AMMAN: A negotiating committee from the last rebel-held district in Homs city reached an oral agreement with the regime to begin a truce in what appears to be the first serious effort to end the two-year siege affecting 75,000 residents of Waer, a participant present at the meeting told Syria Direct on Wednesday.
“This time we saw that the regime was serious about concluding a truce and quickly implementing it,” said a member of the rebel committee present during Tuesday's talks, who requested anonymity.
“I think that the regime is trying to show that it is capable of negotiating and working out settlement agreements before the upcoming international conference” slated for January, he added, which is expected to include representatives from the Syrian regime and opposition, Iran, Saudi Arabia, Russia, Turkey, the United States and others under UN auspices.
The regime and rebel committees reached an oral agreement, not yet codified in writing, at the A-Safir hotel in Homs on Tuesday that includes the release of an unknown number of detainees from regime prisons and the entrance of food and medicine into the neighborhood, to begin on Wednesday. As part of the agreement, 200 to 300 rebel fighters are slated to leave Waer this coming Saturday. The regime’s goal is for the district to eventually to become “free of weapons and militants,” Governor Talal al-Barazi was quoted by Iranian news agency al-Alam as saying Wednesday.
Al-Waer in Homs, in February. Photo courtesy of SPC.
Yet the opposition and regime negotiating committees came to an informal understanding that not all rebels are required to leave Waer, said the attendee. Only those who refuse the truce initiative, a “small minority,” he said, will leave for the rebel-controlled Idlib and Hama countrysides. It is unclear what role, if any, the remaining rebels in Waer will play in enforcing the truce, or whether they will eventually be asked to give up their arms.
Two civilians living in Waer who spoke to Syria Direct Wednesday emphasized their support for a truce only on the condition that rebel fighters, who number in the thousands, remain in the western district to protect civilians from future regime excesses. Ahrar a-Sham and Kataib al-Jihad al-Islami, affiliated with Feilaq a-Sham are the two largest factions active in the neighborhood.
“We support a truce, our children need it more than we do, but we won't accept one if it stipulates the exit of the rebels—they protect us,” Waer resident Abu Ibrahim told Syria Direct. “We don't trust the regime and its paramilitary militias that it doesn't have control over.”
A Waer rebel fighter who spoke to Syria Direct Wednesday, requesting anonymity, agreed: “We won't leave and abandon our families to become a target for the shabiha's hatred...the truce we recognize is one that allows rebels to stay in the neighborhood to protect civilians.

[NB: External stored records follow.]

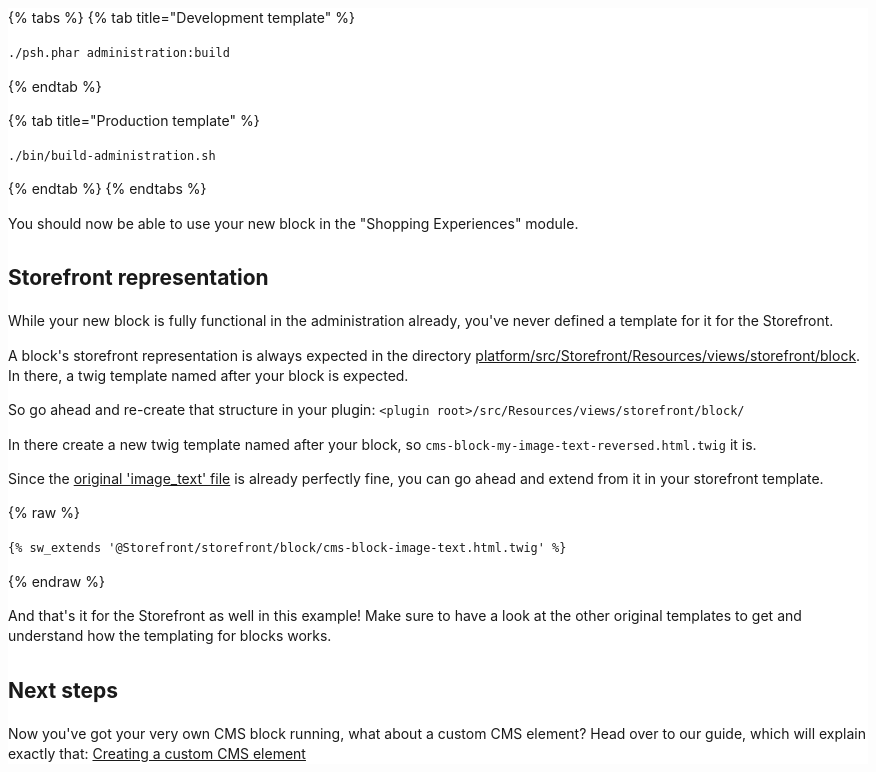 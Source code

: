 {% tabs %}
{% tab title="Development template" %}

```bash
./psh.phar administration:build
```

{% endtab %}

{% tab title="Production template" %}

```bash
./bin/build-administration.sh
```

{% endtab %}
{% endtabs %}

You should now be able to use your new block in the "Shopping Experiences" module.

## Storefront representation

While your new block is fully functional in the administration already, you've never defined a template for it for the Storefront.

A block's storefront representation is always expected in the directory [platform/src/Storefront/Resources/views/storefront/block](https://github.com/shopware/platform/tree/v6.3.4.1/src/Storefront/Resources/views/storefront/block). In there, a twig template named after your block is expected.

So go ahead and re-create that structure in your plugin: `<plugin root>/src/Resources/views/storefront/block/`

In there create a new twig template named after your block, so `cms-block-my-image-text-reversed.html.twig` it is.

Since the [original 'image\_text' file](https://github.com/shopware/platform/blob/v6.3.4.1/src/Storefront/Resources/views/storefront/block/cms-block-image-text.html.twig) is already perfectly fine, you can go ahead and extend from it in your storefront template.

<CodeBlock title="<plugin root>/src/Resources/views/storefront/block/cms-block-my-image-text-reversed.html.twig">
{% raw %}

```text
{% sw_extends '@Storefront/storefront/block/cms-block-image-text.html.twig' %}
```

{% endraw %}
</CodeBlock>

And that's it for the Storefront as well in this example! Make sure to have a look at the other original templates to get and understand how the templating for blocks works.

## Next steps

Now you've got your very own CMS block running, what about a custom CMS element? Head over to our guide, which will explain exactly that: [Creating a custom CMS element](add-cms-element.md)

In that case, we'll abide by all conditions including a ceasefire.”
The participants in Tuesday's negotiations included Deeb Zeitun, head of the Syrian mukhabarat, and Talal al-Barazi, the governor of Homs, according to the opposition committee representative. Also in attendance, said the source, were Yaqoub al-Helo, the representative of the United Nations Development Program in Syria and Khoula Matar, head of UN and Arab League Envoy to Syria Staffan De Mistura's political office.

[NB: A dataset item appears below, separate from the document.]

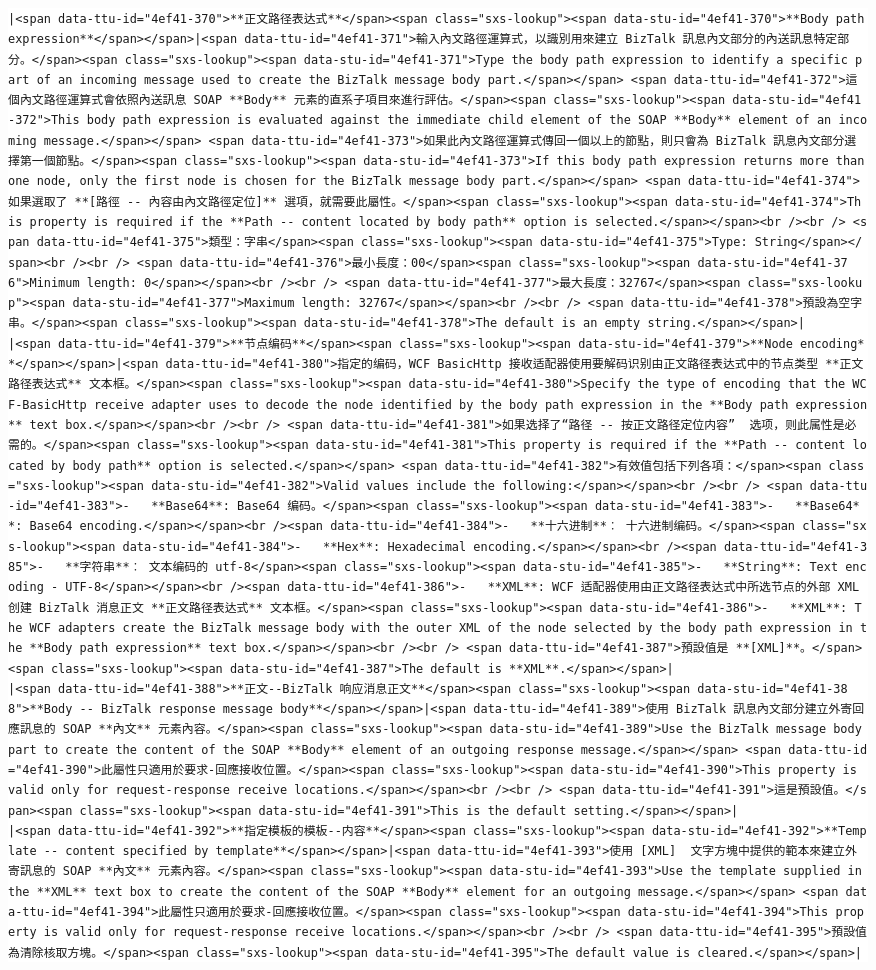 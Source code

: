     |<span data-ttu-id="4ef41-370">**正文路径表达式**</span><span class="sxs-lookup"><span data-stu-id="4ef41-370">**Body path expression**</span></span>|<span data-ttu-id="4ef41-371">輸入內文路徑運算式，以識別用來建立 BizTalk 訊息內文部分的內送訊息特定部分。</span><span class="sxs-lookup"><span data-stu-id="4ef41-371">Type the body path expression to identify a specific part of an incoming message used to create the BizTalk message body part.</span></span> <span data-ttu-id="4ef41-372">這個內文路徑運算式會依照內送訊息 SOAP **Body** 元素的直系子項目來進行評估。</span><span class="sxs-lookup"><span data-stu-id="4ef41-372">This body path expression is evaluated against the immediate child element of the SOAP **Body** element of an incoming message.</span></span> <span data-ttu-id="4ef41-373">如果此內文路徑運算式傳回一個以上的節點，則只會為 BizTalk 訊息內文部分選擇第一個節點。</span><span class="sxs-lookup"><span data-stu-id="4ef41-373">If this body path expression returns more than one node, only the first node is chosen for the BizTalk message body part.</span></span> <span data-ttu-id="4ef41-374">如果選取了 **[路徑 -- 內容由內文路徑定位]** 選項，就需要此屬性。</span><span class="sxs-lookup"><span data-stu-id="4ef41-374">This property is required if the **Path -- content located by body path** option is selected.</span></span><br /><br /> <span data-ttu-id="4ef41-375">類型：字串</span><span class="sxs-lookup"><span data-stu-id="4ef41-375">Type: String</span></span><br /><br /> <span data-ttu-id="4ef41-376">最小長度：00</span><span class="sxs-lookup"><span data-stu-id="4ef41-376">Minimum length: 0</span></span><br /><br /> <span data-ttu-id="4ef41-377">最大長度：32767</span><span class="sxs-lookup"><span data-stu-id="4ef41-377">Maximum length: 32767</span></span><br /><br /> <span data-ttu-id="4ef41-378">預設為空字串。</span><span class="sxs-lookup"><span data-stu-id="4ef41-378">The default is an empty string.</span></span>|  
    |<span data-ttu-id="4ef41-379">**节点编码**</span><span class="sxs-lookup"><span data-stu-id="4ef41-379">**Node encoding**</span></span>|<span data-ttu-id="4ef41-380">指定的编码，WCF BasicHttp 接收适配器使用要解码识别由正文路径表达式中的节点类型 **正文路径表达式** 文本框。</span><span class="sxs-lookup"><span data-stu-id="4ef41-380">Specify the type of encoding that the WCF-BasicHttp receive adapter uses to decode the node identified by the body path expression in the **Body path expression** text box.</span></span><br /><br /> <span data-ttu-id="4ef41-381">如果选择了“路径 -- 按正文路径定位内容”  选项，则此属性是必需的。</span><span class="sxs-lookup"><span data-stu-id="4ef41-381">This property is required if the **Path -- content located by body path** option is selected.</span></span> <span data-ttu-id="4ef41-382">有效值包括下列各項：</span><span class="sxs-lookup"><span data-stu-id="4ef41-382">Valid values include the following:</span></span><br /><br /> <span data-ttu-id="4ef41-383">-   **Base64**: Base64 编码。</span><span class="sxs-lookup"><span data-stu-id="4ef41-383">-   **Base64**: Base64 encoding.</span></span><br /><span data-ttu-id="4ef41-384">-   **十六进制**︰ 十六进制编码。</span><span class="sxs-lookup"><span data-stu-id="4ef41-384">-   **Hex**: Hexadecimal encoding.</span></span><br /><span data-ttu-id="4ef41-385">-   **字符串**︰ 文本编码的 utf-8</span><span class="sxs-lookup"><span data-stu-id="4ef41-385">-   **String**: Text encoding - UTF-8</span></span><br /><span data-ttu-id="4ef41-386">-   **XML**: WCF 适配器使用由正文路径表达式中所选节点的外部 XML 创建 BizTalk 消息正文 **正文路径表达式** 文本框。</span><span class="sxs-lookup"><span data-stu-id="4ef41-386">-   **XML**: The WCF adapters create the BizTalk message body with the outer XML of the node selected by the body path expression in the **Body path expression** text box.</span></span><br /><br /> <span data-ttu-id="4ef41-387">預設值是 **[XML]**。</span><span class="sxs-lookup"><span data-stu-id="4ef41-387">The default is **XML**.</span></span>|  
    |<span data-ttu-id="4ef41-388">**正文--BizTalk 响应消息正文**</span><span class="sxs-lookup"><span data-stu-id="4ef41-388">**Body -- BizTalk response message body**</span></span>|<span data-ttu-id="4ef41-389">使用 BizTalk 訊息內文部分建立外寄回應訊息的 SOAP **內文** 元素內容。</span><span class="sxs-lookup"><span data-stu-id="4ef41-389">Use the BizTalk message body part to create the content of the SOAP **Body** element of an outgoing response message.</span></span> <span data-ttu-id="4ef41-390">此屬性只適用於要求-回應接收位置。</span><span class="sxs-lookup"><span data-stu-id="4ef41-390">This property is valid only for request-response receive locations.</span></span><br /><br /> <span data-ttu-id="4ef41-391">這是預設值。</span><span class="sxs-lookup"><span data-stu-id="4ef41-391">This is the default setting.</span></span>|  
    |<span data-ttu-id="4ef41-392">**指定模板的模板--内容**</span><span class="sxs-lookup"><span data-stu-id="4ef41-392">**Template -- content specified by template**</span></span>|<span data-ttu-id="4ef41-393">使用 [XML]  文字方塊中提供的範本來建立外寄訊息的 SOAP **內文** 元素內容。</span><span class="sxs-lookup"><span data-stu-id="4ef41-393">Use the template supplied in the **XML** text box to create the content of the SOAP **Body** element for an outgoing message.</span></span> <span data-ttu-id="4ef41-394">此屬性只適用於要求-回應接收位置。</span><span class="sxs-lookup"><span data-stu-id="4ef41-394">This property is valid only for request-response receive locations.</span></span><br /><br /> <span data-ttu-id="4ef41-395">預設值為清除核取方塊。</span><span class="sxs-lookup"><span data-stu-id="4ef41-395">The default value is cleared.</span></span>|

Waer has been completely surrounded by regime forces for more than two years, and is the only remaining rebel holdout district in Homs city after opposition fighters left Old Homs as part of a truce deal in May 2014. Aid caravans enter Waer sporadically. Residents grow plants, such as beets, lettuce and parsley, in private gardens as a source of food.
Previous attempts to reach a reconciliation were scuttled either by regime shelling of the neighborhood or by mysterious bombings carried out in nearby pro-regime Alawite neighborhoods of Homs, such as the infamous twin Akrama bombings that targeted a primary school in October 2014, killing dozens of children.
In the aftermath of that attack, for which no one claimed responsibility, regime supporters blamed Waer residents and the Syrian army began a new wave of air strikes against the neighborhood.
Now, faced with the possibility of serious truce negotiations, Waer residents appear supportive provided that armed rebels are allowed to remain.
“We agree to a truce as long as rebels stay to protect the neighborhood,” Samir Awwama, a current Waer resident who fled the nearby Bab a-Sabaa neighborhood, told Syria Direct Wednesday.
“In order to stop the bloodshed between the two sides, stop the fighting and suffering.”